Dear Left 4 Dead,
Thanks for putting out the Crash Course DLC for only 240 MS! That's awesome! However, could you please find me some people to play with on it which aren't a) retarded b) terrible c) betrayers d) quitters e) scaredy cats f) all of the above. And while you're at it, if you DO happen to put me in a team with these people, could you make sure that the opposition aren't a) really, really good b) c*ck suckers c) glitchers d) outnumbering us e) all of the above. Cheers!
And in regard to your achievements, I just wanted to thank you for resetting my zombie kills and mounted machine gun kills to zero so that I now have wasted several days getting those pointless kills and am now assured to never get those achievements. And thanks also for making it so that I cannot get private Versus achievements with a second controller, thus making me play with aforementioned team mates and opponents. You really have showed me how much you care for me.

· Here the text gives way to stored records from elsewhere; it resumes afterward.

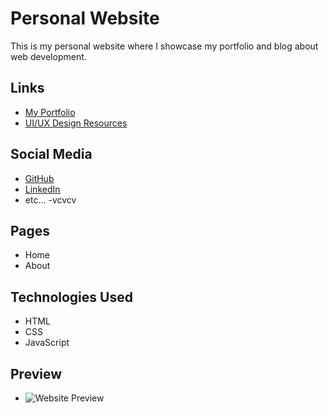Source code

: # Personal Website

This is my personal website where I showcase my portfolio and blog about web development.

## Links

- [My Portfolio](https://myportfolio.com)
- [UI/UX Design Resources](https://www.figma.com/design/i48G6G043bKJyyJgeYSFWK/personal-web-davia?node-id=0-1&t=31HSyLNQY1SZ63Wz-1)

## Social Media

- [GitHub](https://github.com)
- [LinkedIn](https://linkedin.com)
- etc...
-vcvcv

## Pages

- Home
- About

## Technologies Used

- HTML
- CSS
- JavaScript

## Preview

- ![Website Preview](link_to_screenshot.png)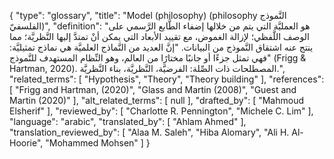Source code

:{
    "type": "glossary",
    "title": "Model (philosophy) (philosophy النَّموذج الفلسفيّ)",
    "definition": "هو العمليَّة التي يتم من خلالها إضفاء الطَّابع الرَّسمي على الوصف اللَّفظي؛ لإزالة الغموض، مع تقييد الأبعاد التي يمكن أنْ تمتدَّ إليها النَّظريَّة؛ مما ينتج عنه اشتقاق النَّموذج من البيانات.  \"إنَّ العديد من النَّماذج العلميَّة هي نماذج تمثيليَّة: فهي تمثل جزءًا أو جانبًا مختارًا من العالم، وهو النِّظام المستهدف للنَّموذج\" (Frigg & Hartman, 2020). المصطلحات ذات الصِّلة: الفرضيَّة، النَّظريَّة،  بناء النَّظريَّة.",
    "related_terms": [
        "Hypothesis",
        "Theory",
        "Theory building"
    ],
    "references": [
        "Frigg and Hartman, (2020)",
        "Glass and Martin (2008)",
        "Guest and Martin (2020)"
    ],
    "alt_related_terms": [
        null
    ],
    "drafted_by": [
        "Mahmoud Elsherif"
    ],
    "reviewed_by": [
        "Charlotte R. Pennington",
        "Michele C. Lim"
    ],
    "language": "arabic",
    "translated_by": [
        "Ahlam Ahmed"
    ],
    "translation_reviewed_by": [
        "Alaa M. Saleh",
        "Hiba Alomary",
        "Ali H. Al-Hoorie",
        "Mohammed Mohsen"
    ]
}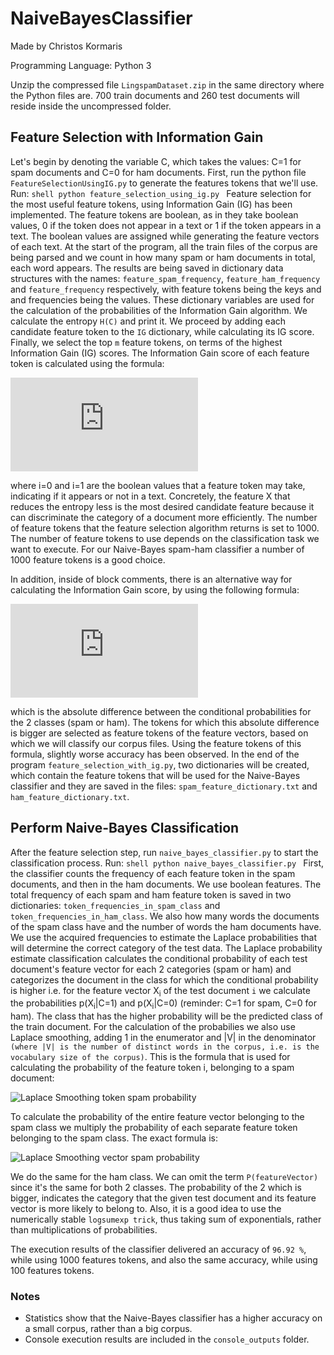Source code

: # NaiveBayesClassifier

Made by Christos Kormaris

Programming Language: Python 3


Unzip the compressed file `LingspamDataset.zip` in the same directory where the Python files are. 
700 train documents and 260 test documents will reside inside the uncompressed folder.

## Feature Selection with Information Gain

Let's begin by denoting the variable C, which takes the values: C=1 for spam documents and C=0 for ham documents.
First, run the python file `FeatureSelectionUsingIG.py` to generate the features tokens that we'll use. Run:
``shell
python feature_selection_using_ig.py
``
Feature selection for the most useful feature tokens, using Information Gain (IG) has been implemented. 
The feature tokens are boolean, as in they take boolean values, 0 if the token does not appear in a text or 1 if the token appears in a text. 
The boolean values are assigned while generating the feature vectors of each text. 
At the start of the program, all the train files of the corpus are being parsed and we count in how many spam or ham documents in total, each word appears. 
The results are being saved in dictionary data structures with the names: 
`feature_spam_frequency`, `feature_ham_frequency` and `feature_frequency` respectively, 
with feature tokens being the keys and and frequencies being the values. 
These dictionary variables are used for the calculation of the probabilities of the Information Gain algorithm. 
We calculate the entropy `H(C)` and print it. We proceed by adding each candidate feature token to the `IG` dictionary, while calculating its IG score. 
Finally, we select the top `m` feature tokens, on terms of the highest Information Gain (IG) scores. 
The Information Gain score of each feature token is calculated using the formula:

![Information Gain](http://latex.codecogs.com/gif.latex?IG%28X%20%2C%20C%29%20%3D%20IG%20%28C%20%2C%20X%29%20%3D%20H%28C%29%20-%20%5Csum_%7Bi%3D0%7D%5E%7B1%7D%20%7BP%20%28X%3Di%29%20%5Ccdot%20H%20%28C%7CX%3Di%29%7D)

where i=0 and i=1 are the boolean values that a feature token may take, indicating if it appears or not in a text.
Concretely, the feature X that reduces the entropy less is the most desired candidate feature because it can discriminate the category of a document more efficiently. 
The number of feature tokens that the feature selection algorithm returns is set to 1000. 
The number of feature tokens to use depends on the classification task we want to execute. 
For our Naive-Bayes spam-ham classifier a number of 1000 feature tokens is a good choice.

In addition, inside of block comments, there is an alternative way for calculating the Information Gain score, by using the following formula:

![Information Gain alternative](http://latex.codecogs.com/gif.latex?IG%28X%2C%20C%29_%7Balt%7D%20%3D%20IG%28C%2C%20X%29_%7Balt%7D%20%3D%20%7CP%28X%3D1%7CC%3D0%29%20-%20P%20%28X%3D1%7CC%3D1%29%7C)

which is the absolute difference between the conditional probabilities for the 2 classes (spam or ham). 
The tokens for which this absolute difference is bigger are selected as feature tokens of the feature vectors, based on which we will classify our corpus files. 
Using the feature tokens of this formula, slightly worse accuracy has been observed. 
In the end of the program `feature_selection_with_ig.py`, two dictionaries will be created, 
which contain the feature tokens that will be used for the Naive-Bayes classifier and they are saved in the files: 
`spam_feature_dictionary.txt` and `ham_feature_dictionary.txt`.

## Perform Naive-Bayes Classification

After the feature selection step, run `naive_bayes_classifier.py` to start the classification process. Run:
``shell
python naive_bayes_classifier.py
``
First, the classifier counts the frequency of each feature token in the spam documents, and then in the ham documents. 
We use boolean features. The total frequency of each spam and ham feature token is saved in two dictionaries: 
`token_frequencies_in_spam_class` and `token_frequencies_in_ham_class`. 
We also how many words the documents of the spam class have and the number of words the ham documents have. 
We use the acquired frequencies to estimate the Laplace probabilities that will determine the correct category of the test data. 
The Laplace probability estimate classification calculates the conditional probability of each test document's feature vector 
for each 2 categories (spam or ham) and categorizes the document in the class for which the conditional probability is higher 
i.e. for the feature vector X<sub>i</sub> of the test document `i` we calculate the probabilities p(X<sub>i</sub>|C=1) and p(X<sub>i</sub>|C=0)
(reminder: C=1 for spam, C=0 for ham). The class that has the higher probability will be the predicted class of the train document. 
For the calculation of the probabilies we also use Laplace smoothing, adding 1 in the enumerator and |V| in the denominator
`(where |V| is the number of distinct words in the corpus, i.e. is the vocabulary size of the corpus)`. 
This is the formula that is used for calculating the probability of the feature token i, belonging to a spam document:

![Laplace Smoothing token spam probability](http://latex.codecogs.com/gif.latex?probOfFeatureTokenBelongingToSpam%20%3D%20\frac{frequencyInSpamClassForToken[i]%20&plus;%201}%20{numberOfWordsInSpamClass%20&plus;%20|V|})

To calculate the probability of the entire feature vector belonging to the spam class we multiply the probability of each separate feature token belonging to the spam class. 
The exact formula is:

![Laplace Smoothing vector spam probability](http://latex.codecogs.com/gif.latex?probOfFeatureVectorBelongingToSpam%20%3D%20\frac{P(C%3D1)}{P(featureVector)}%20\cdot%20\prod_i%20\frac{frequencyInSpamClassForToken[i]%20&plus;%201}%20{numberOfWordsInSpamClass%20&plus;%20|V|})

We do the same for the ham class. We can omit the term `P(featureVector)` since it's the same for both 2 classes. 
The probability of the 2 which is bigger, indicates the category that the given test document and its feature vector is more likely to belong to. 
Also, it is a good idea to use the numerically stable `logsumexp trick`, thus taking sum of exponentials, rather than multiplications of probabilities.

The execution results of the classifier delivered an accuracy of `96.92 %`, while using 1000 features tokens, and also the same accuracy, while using 100 features tokens.

### Notes

* Statistics show that the Naive-Bayes classifier has a higher accuracy on a small corpus, rather than a big corpus.
* Console execution results are included in the `console_outputs` folder.
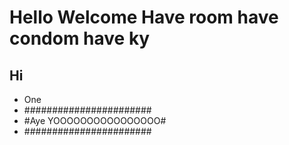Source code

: ﻿# Hello Welcome Have room have condom have ky 
## Hi

* One
* #######################
* #Aye YOOOOOOOOOOOOOOOO#
* #######################
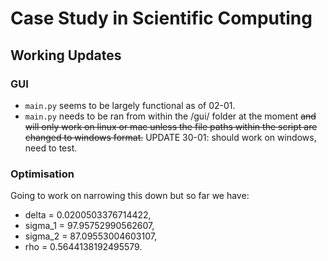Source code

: # Case Study in Scientific Computing

## Working Updates

### GUI
- `main.py` seems to be largely functional as of 02-01.
- `main.py` needs to be ran from within the /gui/ folder at the moment ~~and will only work on linux or mac unless the file paths within the script are changed to windows format.~~ UPDATE 30-01: should work on windows, need to test. 

### Optimisation
Going to work on narrowing this down but so far we have:
- delta = 0.0200503376714422,
- sigma_1 = 97.95752990562607,
- sigma_2 = 87.09553004603107,
- rho = 0.5644138192495579.
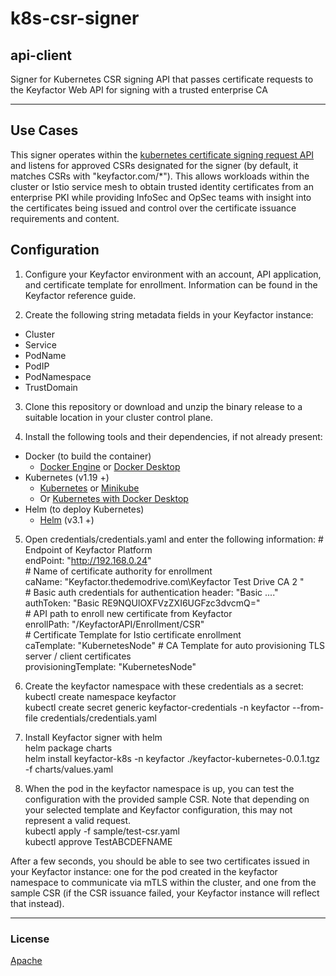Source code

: # k8s-csr-signer
## api-client

Signer for Kubernetes CSR signing API that passes certificate requests to the Keyfactor Web API for signing with a trusted enterprise CA

<!-- add integration specific information below -->
*** 

## Use Cases

This signer operates within the [kubernetes certificate signing request API](https://kubernetes.io/docs/reference/access-authn-authz/certificate-signing-requests/) and listens for approved CSRs designated for the signer (by default, it matches CSRs with &quot;keyfactor.com/*&quot;). This allows workloads within the cluster or Istio service mesh to obtain trusted identity certificates from an enterprise PKI while providing InfoSec and OpSec teams with insight into the certificates being issued and control over the certificate issuance requirements and content.

## Configuration

1. Configure your Keyfactor environment with an account, API application, and certificate template for enrollment. Information can be found in the Keyfactor reference guide.

2. Create the following string metadata fields in your Keyfactor instance:
- Cluster
- Service
- PodName
- PodIP
- PodNamespace
- TrustDomain

3. Clone this repository or download and unzip the binary release to a suitable location in your cluster control plane.

4. Install the following tools and their dependencies, if not already present:

* Docker (to build the container)
    * [Docker Engine](https://docs.docker.com/engine/install/) or [Docker Desktop](https://docs.docker.com/desktop/)
* Kubernetes (v1.19 +)
    * [Kubernetes](https://kubernetes.io/docs/tasks/tools/) or [Minikube](https://minikube.sigs.k8s.io/docs/start/)
    * Or [Kubernetes with Docker Desktop](https://docs.docker.com/desktop/kubernetes/)
* Helm (to deploy Kubernetes)
    * [Helm](https://helm.sh/docs/intro/install/) (v3.1 +)

5. Open credentials/credentials.yaml and enter the following information:
\# Endpoint of Keyfactor Platform  
endPoint: "http://192.168.0.24"  
\# Name of certificate authority for enrollment  
caName: "Keyfactor.thedemodrive.com\\Keyfactor Test Drive CA 2 "  
\# Basic auth credentials for authentication header: "Basic ...."  
authToken: "Basic RE9NQUlOXFVzZXI6UGFzc3dvcmQ="  
\# API path to enroll new certificate from Keyfactor  
enrollPath: "/KeyfactorAPI/Enrollment/CSR"  
\# Certificate Template for Istio certificate enrollment  
caTemplate: "KubernetesNode"
\# CA Template for auto provisioning TLS server / client certificates  
provisioningTemplate: "KubernetesNode"

6. Create the keyfactor namespace with these credentials as a secret:  
kubectl create namespace keyfactor  
kubectl create secret generic keyfactor-credentials -n keyfactor --from-file credentials/credentials.yaml

7. Install Keyfactor signer with helm  
helm package charts  
helm install keyfactor-k8s -n keyfactor ./keyfactor-kubernetes-0.0.1.tgz -f charts/values.yaml

8. When the pod in the keyfactor namespace is up, you can test the configuration with the provided sample CSR. Note that depending on your selected template and Keyfactor configuration, this may not represent a valid request.  
kubectl apply -f sample/test-csr.yaml  
kubectl approve TestABCDEFNAME

After a few seconds, you should be able to see two certificates issued in your Keyfactor instance: one for the pod created in the keyfactor namespace to communicate via mTLS within the cluster, and one from the sample CSR (if the CSR issuance failed, your Keyfactor instance will reflect that instead).


***

### License
[Apache](https://apache.org/licenses/LICENSE-2.0)
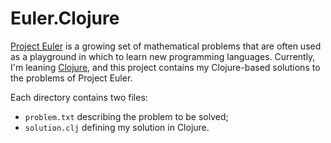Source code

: # Euler.Clojure

[Project Euler][euler] is a growing set of mathematical problems that are often
used as a playground in which to learn new programming languages. Currently,
I'm leaning [Clojure], and this project contains my Clojure-based solutions to
the problems of Project Euler.

Each directory contains two files:
  * `problem.txt` describing the problem to be solved;
  * `solution.clj` defining my solution in Clojure.

[euler]: http://projecteuler.net/
[clojure]: http://clojure.org/


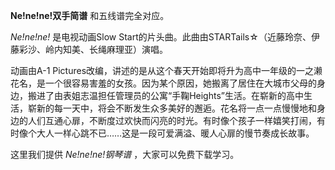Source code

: 

**Ne!ne!ne!双手简谱** 和五线谱完全对应。

_Ne!ne!ne!_ 是电视动画Slow Start的片头曲。此曲由STARTails☆（近藤玲奈、伊藤彩沙、岭内知美、长绳麻理亚）演唱。

动画由A-1
Pictures改编，讲述的是从这个春天开始即将升为高中一年级的一之濑花名，是一个很容易害羞的女孩。因为某个原因，她搬离了居住在大城市父母的身边，搬进了由表姐志温担任管理员的公寓“手鞠Heights”生活。在崭新的高中生活，崭新的每一天中，将会不断发生众多美好的邂逅。花名将一点一点慢慢地和身边的人们互通心扉，不断度过欢快而闪亮的时光。有时像个孩子一样嬉笑打闹，有时像个大人一样心跳不已……这是一段可爱满溢、暖人心扉的慢节奏成长故事。

这里我们提供 _Ne!ne!ne!钢琴谱_ ，大家可以免费下载学习。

Keep up the good work my love!
Regards,
Spawn Man.
Dear Left 4 Dead 2,
Left 4 Dead 2. What can I say my friend? Where can I begin? Thank you so very very much for basing a game predominantly on multiplayer action, and yet every time I search for a game online, you refuse to let me join it. I can only assume it is because you care deeply for me and that you don't want my heart broken in an online game. I understand now why you keep me from enjoying online multiplayer, so thank you. Very much.
In the same vein, thank you again for basing the majority of your achievements around multiplayer games. Without being able to access multiplayer and thus not unlock them, you have taught me to finish my other games more fully in order to get my gamerscore up. Thank you for teaching me so much!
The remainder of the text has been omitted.